Mason, Gemma Ellen (2015) Full and Model-Reduced Structure-Preserving Simulation of Incompressible Fluids. Dissertation (Ph.D.), California Institute of Technology. doi:10.7907/Z9KK98QG. http://resolver.caltech.edu/CaltechTHESIS:05312015-134909133

Abstract

This thesis outlines the construction of several types of structured integrators for incompressible fluids. We first present a vorticity integrator, which is the Hamiltonian counterpart of the existing Lagrangian-based fluid integrator. We next present a model-reduced variational Eulerian integrator for incompressible fluids, which combines the efficiency gains of dimension reduction, the qualitative robustness to coarse spatial and temporal resolutions of geometric integrators, and the simplicity of homogenized boundary conditions on regular grids to deal with arbitrarily-shaped domains with sub-grid accuracy.

Both these numerical methods involve approximating the Lie group of volume-preserving diffeomorphisms by a finite-dimensional Lie-group and then restricting the resulting variational principle by means of a non-holonomic constraint.
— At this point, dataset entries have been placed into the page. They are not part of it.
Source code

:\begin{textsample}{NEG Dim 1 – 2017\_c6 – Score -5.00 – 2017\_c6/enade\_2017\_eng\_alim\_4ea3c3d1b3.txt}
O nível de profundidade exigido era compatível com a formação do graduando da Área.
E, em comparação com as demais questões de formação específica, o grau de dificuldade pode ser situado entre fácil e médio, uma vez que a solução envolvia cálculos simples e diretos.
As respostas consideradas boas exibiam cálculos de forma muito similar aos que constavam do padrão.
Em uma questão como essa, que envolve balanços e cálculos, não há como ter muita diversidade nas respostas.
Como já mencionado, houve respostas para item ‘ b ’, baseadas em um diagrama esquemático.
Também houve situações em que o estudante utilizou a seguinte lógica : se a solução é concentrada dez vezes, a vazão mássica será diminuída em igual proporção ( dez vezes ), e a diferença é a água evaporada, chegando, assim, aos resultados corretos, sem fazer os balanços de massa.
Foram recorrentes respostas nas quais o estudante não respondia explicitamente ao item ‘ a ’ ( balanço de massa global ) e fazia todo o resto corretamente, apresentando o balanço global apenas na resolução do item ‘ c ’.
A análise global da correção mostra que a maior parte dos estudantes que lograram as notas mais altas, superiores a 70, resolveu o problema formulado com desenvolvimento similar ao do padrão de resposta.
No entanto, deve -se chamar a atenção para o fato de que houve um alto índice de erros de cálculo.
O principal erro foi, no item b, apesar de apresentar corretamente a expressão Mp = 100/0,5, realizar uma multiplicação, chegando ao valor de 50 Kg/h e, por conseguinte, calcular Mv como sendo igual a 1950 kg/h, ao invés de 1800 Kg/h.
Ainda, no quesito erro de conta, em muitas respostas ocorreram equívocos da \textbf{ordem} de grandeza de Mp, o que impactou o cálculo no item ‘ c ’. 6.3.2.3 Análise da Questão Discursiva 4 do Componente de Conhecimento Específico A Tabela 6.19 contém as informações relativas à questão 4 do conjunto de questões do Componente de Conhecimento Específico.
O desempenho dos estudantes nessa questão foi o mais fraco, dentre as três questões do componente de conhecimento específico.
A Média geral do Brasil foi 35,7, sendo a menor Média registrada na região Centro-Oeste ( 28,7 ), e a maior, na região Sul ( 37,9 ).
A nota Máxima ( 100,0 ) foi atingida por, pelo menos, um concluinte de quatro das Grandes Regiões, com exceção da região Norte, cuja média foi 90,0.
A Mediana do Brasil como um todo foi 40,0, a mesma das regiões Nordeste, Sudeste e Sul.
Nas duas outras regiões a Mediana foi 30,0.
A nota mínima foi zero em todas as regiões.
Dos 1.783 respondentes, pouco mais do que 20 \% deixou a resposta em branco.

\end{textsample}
Advantages and limitations of this discretization method will be outlined. It will be seen that these derivation techniques are unable to yield symplectic integrators, but that energy conservation is easily obtained, as is a discretized version of Kelvin's circulation theorem.

Finally, we outline the basis of a spectral discrete exterior calculus, which may be a useful element in producing structured numerical methods for fluids in the future.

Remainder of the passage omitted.